A text classification example for BERT using TPU.  
The data is CMNLI from https://github.com/CLUEbenchmark/CLUE.

In [None]:
from google.colab import drive
drive.mount('/content/drive')

In [2]:
%tensorflow_version 2.x

import os
import warnings
import time
import math
import json
import numpy as np
import tensorflow as tf
import tensorflow.keras as keras

os.chdir('./drive/My Drive/Python/Research/bert')
warnings.filterwarnings('ignore')
tf.compat.v1.logging.set_verbosity(tf.compat.v1.logging.ERROR)

import mymodels as mm

In [3]:
MODEL = 'bert'
MODE = 'cls'
MAXLEN = 128
CATE = 3
DROP = 0.5
LRATE = 3e-5
BATCH = 64
EPOCH = 2
VOCAB = 'models/bert_base_ch/vocab.txt'
CONFIG = 'models/bert_base_ch/bert_config.json'
CKPT = 'models/bert_base_ch/bert_model.ckpt'

In [4]:
resolver_1 = tf.distribute.cluster_resolver.TPUClusterResolver(tpu='grpc://'+os.environ['COLAB_TPU_ADDR'])
tf.config.experimental_connect_to_cluster(resolver_1)
tf.tpu.experimental.initialize_tpu_system(resolver_1)
strategy_1 = tf.distribute.TPUStrategy(resolver_1)

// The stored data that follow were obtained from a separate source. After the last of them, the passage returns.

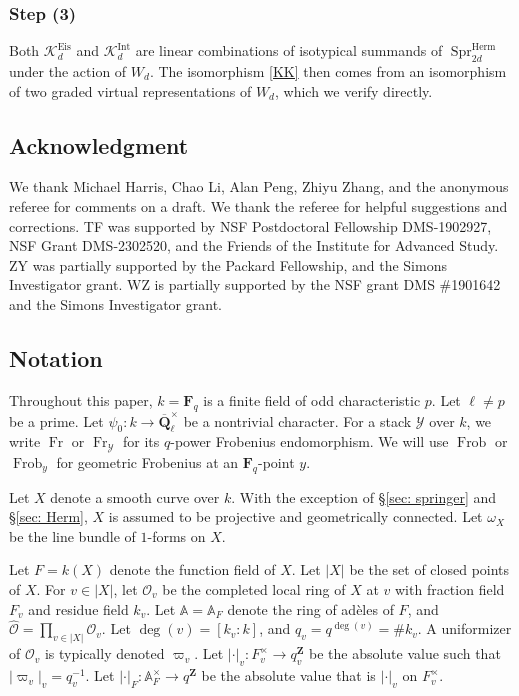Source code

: \documentclass[reqno]{amsart}
\numberwithin{equation}{section}
\newcommand{\BA}{\ensuremath{\mathbb{A}}\xspace}
\newcommand{\F}{\mathbf{F}}
\newcommand{\Q}{\mathbf{Q}}
\newcommand{\Z}{\mathbf{Z}}
\newcommand{\wh}[1]{\widehat{#1}}
\DeclareMathOperator{\gFrob}{Frob}
\DeclareMathOperator{\Fr}{Fr}
\DeclareMathOperator{\Eis}{Eis}
\DeclareMathOperator{\Herm}{Herm}
\DeclareMathOperator{\Spr}{Spr}
\DeclareMathOperator{\Int}{Int}
\newcommand{\Qlbar}{\overline{\Q}_\ell}
\newcommand{\vp}{\varpi}
\newcommand{\om}{\omega}
\newcommand\cK{\mathcal{K}}
\newcommand\cO{\mathcal{O}}
\newcommand\cY{\mathcal{Y}}
\theoremstyle{remark}
\numberwithin{equation}{section}
\begin{document}
\subsubsection{Step (3)} Both $\cK^{\Eis}_{d}$ and $\cK^{\Int}_{d}$ are linear combinations of isotypical summands of $\Spr^{\Herm}_{2d}$ under the action of $W_{d}$. The isomorphism \eqref{KK} then comes from an isomorphism of two graded virtual representations of $W_{d}$, which we verify directly.  


\subsection*{Acknowledgment}

We thank Michael Harris, Chao Li, Alan Peng, Zhiyu Zhang, and the anonymous referee for comments on a draft. We thank the referee for helpful suggestions and corrections. TF was supported by NSF Postdoctoral Fellowship DMS-1902927, NSF Grant DMS-2302520, and the Friends of the Institute for Advanced Study.  ZY was partially supported by the Packard Fellowship, and the Simons Investigator grant. WZ is partially supported by the NSF grant DMS \#1901642  and the Simons Investigator grant. 


\subsection{Notation}\label{ssec: notation}

Throughout this paper, $k=\F_{q}$ is a finite field of odd characteristic $p$. Let $\ell\ne p$ be a prime.   Let $\psi_{0}: k\to\Qlbar^{\times}$ be a nontrivial character. For a stack $\cY$ over $k$, we write $\Fr$ or $\Fr_{\cY}$ for its $q$-power Frobenius endomorphism. We will use $\gFrob$ or $\gFrob_{y}$ for geometric Frobenius at an $\F_{q}$-point $y$. 

Let $X$ denote a smooth curve over $k$. With the exception of \S\ref{sec: springer} and \S\ref{sec: Herm}, $X$ is assumed to be projective and geometrically connected. Let $\om_{X}$ be the line bundle of $1$-forms on $X$. 

Let $F=k(X)$ denote the function field of $X$.  Let $|X|$ be the set of closed points of $X$. For $v\in |X|$, let $\cO_{v}$ be the completed local ring of $X$ at $v$ with fraction field $F_{v}$ and residue field $k_{v}$.   Let $\BA=\BA_{F}$ denote the ring of ad\`eles of $F$, and $\wh\cO=\prod_{v\in |X|}\cO_{v}$. Let $\deg(v)=[k_{v}:k]$, and $q_{v}=q^{\deg(v)}=\#k_{v}$. A uniformizer of $\cO_{v}$ is typically denoted $\vp_{v}$. Let $|\cdot|_{v}: F^{\times}_{v}\to q^{\Z}_{v}$ be the absolute value such that  $|\vp_{v}|_{v}=q^{-1}_{v}$. Let $|\cdot|_{F}: \BA_{F}^{\times}\to q^{\Z}$ be the absolute value that is $|\cdot|_{v}$ on $F_{v}^{\times}$.
\end{document}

for i_1 in tf.config.list_logical_devices('TPU'):
  print(i_1)

LogicalDevice(name='/job:worker/replica:0/task:0/device:TPU:7', device_type='TPU')
LogicalDevice(name='/job:worker/replica:0/task:0/device:TPU:6', device_type='TPU')
LogicalDevice(name='/job:worker/replica:0/task:0/device:TPU:5', device_type='TPU')
LogicalDevice(name='/job:worker/replica:0/task:0/device:TPU:4', device_type='TPU')
LogicalDevice(name='/job:worker/replica:0/task:0/device:TPU:0', device_type='TPU')
LogicalDevice(name='/job:worker/replica:0/task:0/device:TPU:1', device_type='TPU')
LogicalDevice(name='/job:worker/replica:0/task:0/device:TPU:2', device_type='TPU')
LogicalDevice(name='/job:worker/replica:0/task:0/device:TPU:3', device_type='TPU')


In [5]:
def file_loading(file):
  reader1 = open(file, 'r', encoding='utf-8').readlines()
  return [json.loads(i1.strip()) for i1 in reader1]


def data_processing(data, tokenizer, strategy, maxlen, batch, training):
  text1, seg1, mask1, label1 = [], [], [], []
  cate1 = {'neutral':0, 'entailment':1, 'contradiction':2}

  for i1 in data:
    text2, seg2, mask2 = tokenizer.encoding(i1['sentence1'], i1['sentence2'], maxlen)
    text1.append(text2)
    seg1.append(seg2)
    mask1.append(mask2)
    label1.append(cate1[i1['label']])
  
  text1, seg1, mask1, label1 = np.array(text1), np.array(seg1), np.array(mask1), np.array(label1)
  data1 = tf.data.Dataset.from_tensor_slices((text1, seg1, mask1, label1))
  data1 = data1.shuffle(len(text1)).batch(batch) if training else data1.batch(batch)
  return strategy.experimental_distribute_datasets_from_function(lambda _: data1)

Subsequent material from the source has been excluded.